2010-06-04 03:10:34

by alan

[permalink] [raw]
Subject: Additional info on modpost segfault

Missed adding the actual segfault message:

LD drivers/usb/built-in.o
LD drivers/built-in.o
LD vmlinux.o
MODPOST vmlinux.o
/bin/sh: line 1: 20665 Segmentation fault (core dumped)
scripts/mod/modpost -o
/home/alan/GitTrees/linux-2.6-mid-ref/Module.symvers -S vmlinux.o
make[1]: *** [vmlinux.o] Error 139
make: *** [vmlinux.o] Error 2

I have looked at the gcc 4.4.4 changelog and I can't see anything that
should cause this.

--
Truth is stranger than fiction because fiction has to make sense.


2010-06-04 04:47:23

by Cong Wang

[permalink] [raw]
Subject: Re: Additional info on modpost segfault

On Thu, Jun 03, 2010 at 08:10:30PM -0700, alan wrote:
>Missed adding the actual segfault message:
>
> LD drivers/usb/built-in.o
> LD drivers/built-in.o
> LD vmlinux.o
> MODPOST vmlinux.o
>/bin/sh: line 1: 20665 Segmentation fault (core dumped)
>scripts/mod/modpost -o
>/home/alan/GitTrees/linux-2.6-mid-ref/Module.symvers -S vmlinux.o
>make[1]: *** [vmlinux.o] Error 139
>make: *** [vmlinux.o] Error 2
>
>I have looked at the gcc 4.4.4 changelog and I can't see anything
>that should cause this.
>

Hmm, you need to find which program segfaults here.

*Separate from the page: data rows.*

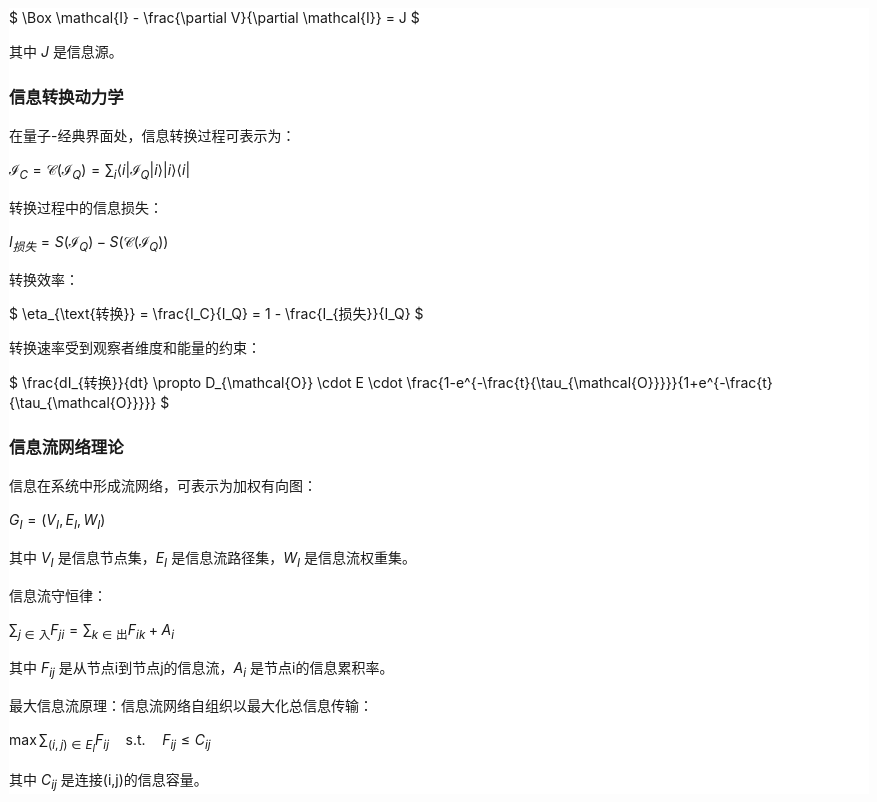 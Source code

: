 $`
\Box \mathcal{I} - \frac{\partial V}{\partial \mathcal{I}} = J
`$

其中 $`J`$ 是信息源。

### 信息转换动力学

在量子-经典界面处，信息转换过程可表示为：

$`
\mathcal{I}_C = \mathcal{C}(\mathcal{I}_Q) = \sum_i \langle i|\mathcal{I}_Q|i\rangle |i\rangle\langle i|
`$

转换过程中的信息损失：

$`
I_{损失} = S(\mathcal{I}_Q) - S(\mathcal{C}(\mathcal{I}_Q))
`$

转换效率：

$`
\eta_{\text{转换}} = \frac{I_C}{I_Q} = 1 - \frac{I_{损失}}{I_Q}
`$

转换速率受到观察者维度和能量的约束：

$`
\frac{dI_{转换}}{dt} \propto D_{\mathcal{O}} \cdot E \cdot \frac{1-e^{-\frac{t}{\tau_{\mathcal{O}}}}}{1+e^{-\frac{t}{\tau_{\mathcal{O}}}}}
`$

### 信息流网络理论

信息在系统中形成流网络，可表示为加权有向图：

$`
G_I = (V_I, E_I, W_I)
`$

其中 $`V_I`$ 是信息节点集，$`E_I`$ 是信息流路径集，$`W_I`$ 是信息流权重集。

信息流守恒律：

$`
\sum_{j\in \text{入}} F_{ji} = \sum_{k\in \text{出}} F_{ik} + A_i
`$

其中 $`F_{ij}`$ 是从节点i到节点j的信息流，$`A_i`$ 是节点i的信息累积率。

最大信息流原理：信息流网络自组织以最大化总信息传输：

$`
\max \sum_{(i,j)\in E_I} F_{ij} \quad \text{s.t.} \quad F_{ij} \leq C_{ij}
`$

其中 $`C_{ij}`$ 是连接(i,j)的信息容量。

What does 'file the_core_file_your_got' say?

2010-06-04 07:23:06

by Michal Marek

[permalink] [raw]
Subject: Re: Additional info on modpost segfault

On 4.6.2010 06:51, Am?rico Wang wrote:
> On Thu, Jun 03, 2010 at 08:10:30PM -0700, alan wrote:
>> Missed adding the actual segfault message:
>>
>> LD drivers/usb/built-in.o
>> LD drivers/built-in.o
>> LD vmlinux.o
>> MODPOST vmlinux.o
>> /bin/sh: line 1: 20665 Segmentation fault (core dumped)
>> scripts/mod/modpost -o
>> /home/alan/GitTrees/linux-2.6-mid-ref/Module.symvers -S vmlinux.o
>> make[1]: *** [vmlinux.o] Error 139
>> make: *** [vmlinux.o] Error 2
>>
>> I have looked at the gcc 4.4.4 changelog and I can't see anything
>> that should cause this.
>>
>
> Hmm, you need to find which program segfaults here.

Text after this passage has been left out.